Transparently cache XSL transformations with JAXP

Boost performance and retain usability by implementing implicit caching inside transformer factories

No doubt, XSLT (Extensible Stylesheet Language Transformations) is a powerful technology that has many applications in the XML world. In particular, numerous Web developers can take advantage of XSLT at the presentation layer to gain convenience and flexibility. However, the price of these advantages is higher memory and CPU load, which makes developers more attentive to optimization and caching techniques when using XSLT. Caching is even more important in Web environments, where numerous threads share stylesheets.

In these cases, proper transformation caching proves vital for performance. A usual recommendation when using the Java API for XML Processing (JAXP) is to load transformations into a Templates object and then use this object to produce a Transformer rather than instantiate a Transformer object directly from the factory. That way, a Templates object may be reused to produce more transformers later and save time on stylesheet parsing and compilation. In "Top Ten Java and XSLT Tips," Eric Burke gives the following code in Tip 1:

Source xsltSource = new StreamSource(xsltFile);
TransformerFactory transFact = TransformerFactory.newInstance();
Templates cachedXSLT = transFact.newTemplates(xsltSource);
Transformer trans = cachedXSLT.newTransformer();

In this example, transformation from the xsltFile is first loaded into the cachedXSLT Templates object, which is afterwards used to create a new transformer object, trans.

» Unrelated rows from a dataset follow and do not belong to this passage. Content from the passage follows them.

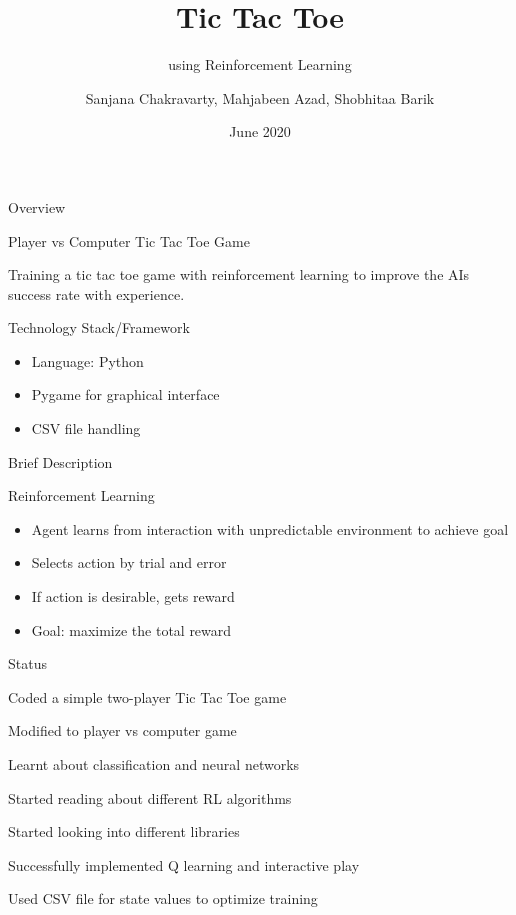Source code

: \documentclass[14pt]{beamer}
\title[WTEF 2020]{Tic Tac Toe}
\subtitle{using Reinforcement Learning}
\author[Group 12]{Sanjana Chakravarty, Mahjabeen Azad, Shobhitaa Barik}
\date{June 2020}
\begin{document}
\begin{frame}
    \titlepage
\end{frame}

\begin{frame}{Overview}
    \begin{center}
        \textcolor{myAmber}{Player vs Computer Tic Tac Toe Game}
    \end{center}
   
    \begin{center}
    Training a tic tac toe game with reinforcement learning to improve the AI\textquotesingle s success rate with experience.
    \end{center}
\end{frame}

\begin{frame}{Technology Stack/Framework}
        \begin{itemize}
            \item Language: Python
            \item Pygame for graphical interface 
            \item CSV file handling
        \end{itemize}
\end{frame}

\begin{frame}{Brief Description}
    \begin{block}{Reinforcement Learning}        
        \begin{itemize}
            \item<1-> Agent learns from interaction with unpredictable environment to achieve goal
            \item<2-> Selects action by trial and error
            \item<3-> If action is desirable, gets reward
            \item<4-> Goal: maximize the total reward
        \end{itemize}
    \end{block}
\end{frame}

\begin{frame}{Status}
    \begin{description}[STATUS]
        \item[\color{myPink}{24 June}] Coded a simple two-player Tic Tac Toe game
        \item[\color{myPink}{27 June}] Modified to player vs computer game
        \item[\color{myPink}{28 June}] Learnt about classification and neural networks
        \item[\color{myPink}{29 June}] Started reading about different RL algorithms
        \item[\color{myPink}{04 July}] Started looking into different libraries
        \item[\color{myPink}{11 July}] Successfully implemented Q learning and interactive play
        \item[\color{myPink}{12 July}] Used CSV file for state values to optimize training
    \end{description}
\end{frame}
\end{document}
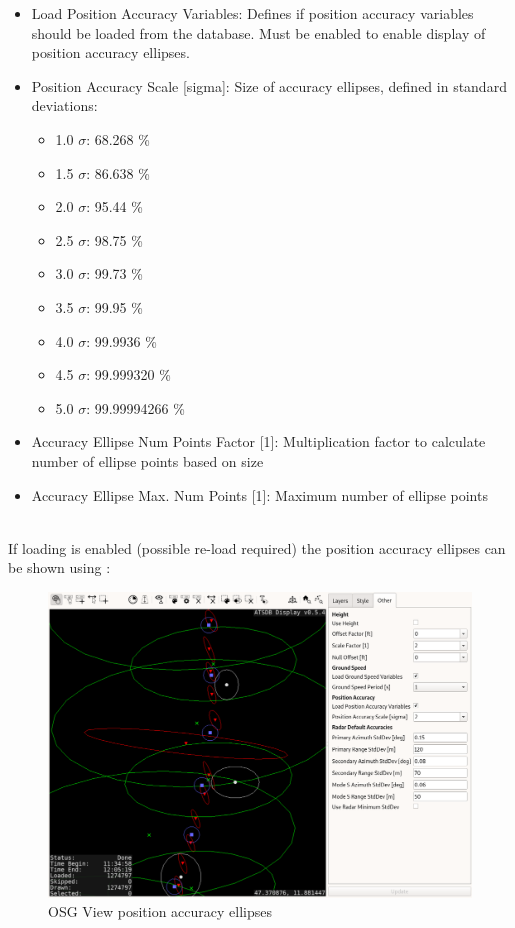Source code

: \begin{itemize}
 \item Load Position Accuracy Variables: Defines if position accuracy variables should be loaded from the database. Must be enabled to enable display of position accuracy ellipses.
 \item Position Accuracy Scale [sigma]: Size of accuracy ellipses, defined in standard deviations:
 \begin{itemize}
    \item 1.0 $\sigma$: 68.268 \%
    \item 1.5 $\sigma$: 86.638 \%
    \item 2.0 $\sigma$: 95.44 \%
    \item 2.5 $\sigma$: 98.75 \%
    \item 3.0 $\sigma$: 99.73 \%
    \item 3.5 $\sigma$: 99.95 \%
    \item 4.0 $\sigma$: 99.9936 \%
    \item 4.5 $\sigma$: 99.999320 \%
    \item 5.0 $\sigma$: 99.99994266 \%
\end{itemize}  
\item Accuracy Ellipse Num Points Factor [1]: Multiplication factor to calculate number of ellipse points based on size
\item Accuracy Ellipse Max. Num Points [1]: Maximum number of ellipse points
\end{itemize}
\ \\

If loading is enabled (possible re-load required) the position accuracy ellipses can be shown using :

\begin{figure}[H]
    \hspace*{-2.5cm}
    \includegraphics[width=19cm,frame]{figures/osgview_accuracy_ellipses.png}
  \caption{OSG View position accuracy ellipses}
\end{figure} 

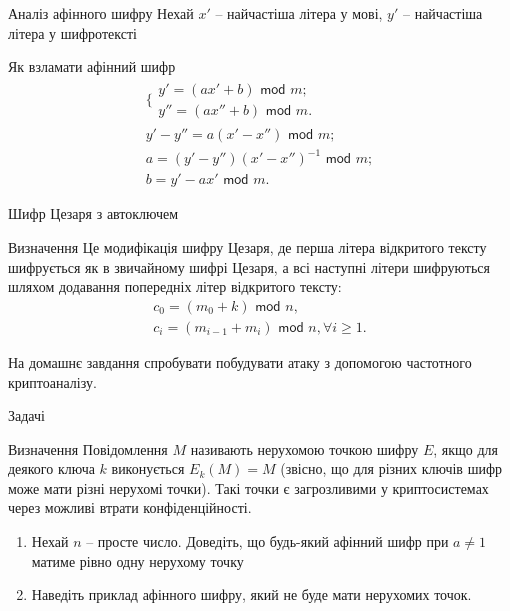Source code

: \documentclass{../zkdl-presentation-template}
\begin{document}
\begin{frame}{Аналіз афінного шифру}
Нехай $x'$ -- найчастіша літера у мові, $y'$ -- найчастіша літера у шифротексті
\begin{exampleblock}{Як взламати афінний шифр}
    \begin{gather*}
        \Big\{ \begin{array}{l} 
        y'=(ax'+b)\textsf{ mod } m;  \\
        y''=(ax''+b)\textsf{ mod } m.
        \end{array} \\
        y'-y''=a(x'-x'')\textsf{ mod } m;\\
        a=( y'-y'')(x'-x'')^{-1}\textsf{ mod } m;\\
        b=y'-ax'\textsf{ mod } m.
    \end{gather*}
\end{exampleblock}
    
\end{frame}

\begin{frame}{Шифр Цезаря з автоключем}
\begin{exampleblock}{Визначення}
    Це модифікація шифру Цезаря, де перша літера відкритого тексту шифрується як в звичайному шифрі Цезаря, а всі наступні літери шифруються шляхом додавання попередніх літер відкритого тексту:
    \begin{gather*}
        c_0=(m_0+k)\textsf{ mod }n, \\
        c_i=(m_{i-1}+m_i)\textsf{ mod } n, \forall i\geq1.
    \end{gather*}
\end{exampleblock}
\begin{block}{}
    На домашнє завдання спробувати побудувати атаку з допомогою частотного криптоаналізу.
\end{block}
    
\end{frame}

\begin{frame}{Задачі}
\begin{exampleblock}{Визначення}
    Повідомлення $M$ називають нерухомою точкою шифру $E$, якщо для деякого ключа $k$ виконується $E_k(M)=M$ (звісно, що для різних ключів шифр може мати різні нерухомі точки). Такі точки є загрозливими у криптосистемах через можливі втрати конфіденційності.
\end{exampleblock}
\begin{block}{}
    \begin{enumerate}
        \item Нехай $n$ -- просте число. Доведіть, що будь-який афінний шифр при $a\neq 1$ матиме рівно одну нерухому точку 
        \item Наведіть приклад афінного шифру, який не буде мати нерухомих точок.
    \end{enumerate}
\end{block}

\end{frame}
\end{document}
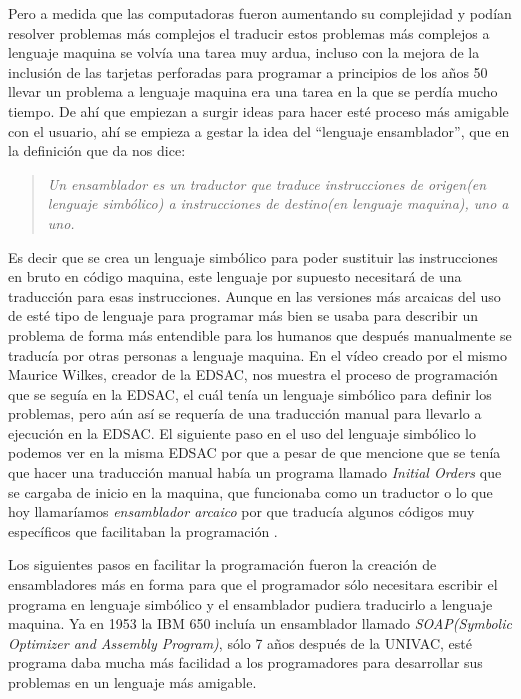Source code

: \documentclass[letterpaper,12pt,oneside]{book}
\begin{document}
		Pero a medida que las computadoras fueron aumentando su complejidad y podían resolver problemas más complejos el traducir estos problemas más complejos
		a lenguaje maquina se volvía una tarea muy ardua, incluso con la mejora de la inclusión de las tarjetas perforadas para programar a principios de los
		años 50 llevar un problema a lenguaje maquina era una tarea en la que se perdía mucho tiempo. De ahí que empiezan a surgir ideas para hacer esté proceso
		más amigable con el usuario, ahí se empieza a gestar la idea del ``lenguaje ensamblador'', que en la definición que da \cite{salomon_assemblers_1992} nos
		dice:
		
		\begin{quote}
			\emph{Un ensamblador es un traductor que traduce instrucciones de origen(en lenguaje simbólico) a instrucciones de destino(en lenguaje maquina), uno a uno.}
		\end{quote}
		
		Es decir que se crea un lenguaje simbólico para poder sustituir las instrucciones en bruto en código maquina, este lenguaje por supuesto necesitará
		de una traducción para esas instrucciones. Aunque en las versiones más arcaicas del uso de esté tipo de lenguaje para programar más bien se usaba
		para describir un problema de forma más entendible para los humanos que después manualmente se traducía por otras personas a lenguaje maquina.
		En el vídeo \cite{maurice_vincent_wilkes_edsac_1976} creado por el mismo Maurice Wilkes, creador de la EDSAC, nos muestra el proceso de programación que se
		seguía en la EDSAC, el cuál tenía un lenguaje simbólico para definir los problemas, pero aún así se requería de una traducción manual para llevarlo
		a ejecución en la EDSAC. El siguiente paso en el uso del lenguaje simbólico lo podemos ver en la misma EDSAC por que a pesar de que mencione
		que se tenía que hacer una traducción manual había un programa llamado \textit{Initial Orders} que se cargaba de inicio en la maquina, que funcionaba como
		un traductor o lo que hoy llamaríamos \textit{ensamblador arcaico} por que traducía algunos códigos muy específicos que facilitaban la programación
		\cite{salomon_assemblers_1992,richards_edsac_nodate}.
		
		Los siguientes pasos en facilitar la programación fueron la creación de ensambladores más en forma para que el programador sólo necesitara
		escribir el programa en lenguaje simbólico y el ensamblador pudiera traducirlo a lenguaje maquina. Ya en 1953 la IBM 650 incluía un ensamblador
		llamado \textit{SOAP(Symbolic Optimizer and Assembly Program)}, sólo 7 años después de la UNIVAC, esté programa daba mucha más facilidad a los programadores
		para desarrollar sus problemas en un lenguaje más amigable\cite{salomon_assemblers_1992}.
		
\end{document}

The advantage is that later, when we need yet another transformer object, parsing and compilation phases may be skipped:

Transformer anotherTrans = cachedXSLT.newTransformer();

Although this technique positively influences performance (especially when using the same stylesheets repeatedly, like in Web applications), honestly, it is not convenient for the developer. The reason is, apart from the Templates-based transformer instantiation, you must care about observing the date of the last stylesheet modification, reloading outdated transformations, providing safe and efficient multithreaded access to the stylesheet cache, and many other small details. Even a natural move—encapsulating all the required functionality into a standalone transformer cache implementation—will not save a developer from third-party modules, which use standard JAXP routines without any caching. A good example of such a module is a JSTL x:transform tag: its current implementation in the org.apache.taglibs.standard.tag.common.xml.TransformSupport and org.apache.taglibs.standard.tag.el.xml.TransformTag classes directly uses the TransformerFactory's newTransformer(...) method. Obviously, x:transform will not be able to take advantage of any external caching implementation.

There is, however, a simple and elegant solution to this problem. As long as JAXP allows us to replace a used implementation of the TransformerFactory, why don't we simply write a factory that would have intrinsic caching capabilities?

This idea is not difficult to implement. We could extend any suitable TransformerFactory implementation (I use Michael Kay's Saxon 7.3) and override the parent's newTransformer(...) method so that transformations loaded from the file-based stream sources are cached and returned from the cache, if the transformations were not modified since the last load. A new version of the newTransformer(...) method looks like the following:

public Transformer newTransformer(final Source source)
  throws TransformerConfigurationException
{
  // Check that source in a StreamSource
  if (source instanceof StreamSource)
    try
    {
      // Create URI of the source
      final URI uri = new URI(source.getSystemId());
      // If URI points to a file, load transformer from the file
      // (or from the cache)
      if ("file".equalsIgnoreCase(uri.getScheme()))
        return newTransformer(new File(uri));
    }
    catch (URISyntaxException urise)
    {
      throw new TransformerConfigurationException(urise);
    }
  return super.newTransformer(source);
}

As you can see, if the transformer's source is not a stream source or does not point to a file, a parent implementation of newTransformer(...) returns the transformer. But, if the source is a file-based stream source, it gives us the possibility to implement more intelligent transformation loading with the help of a cache.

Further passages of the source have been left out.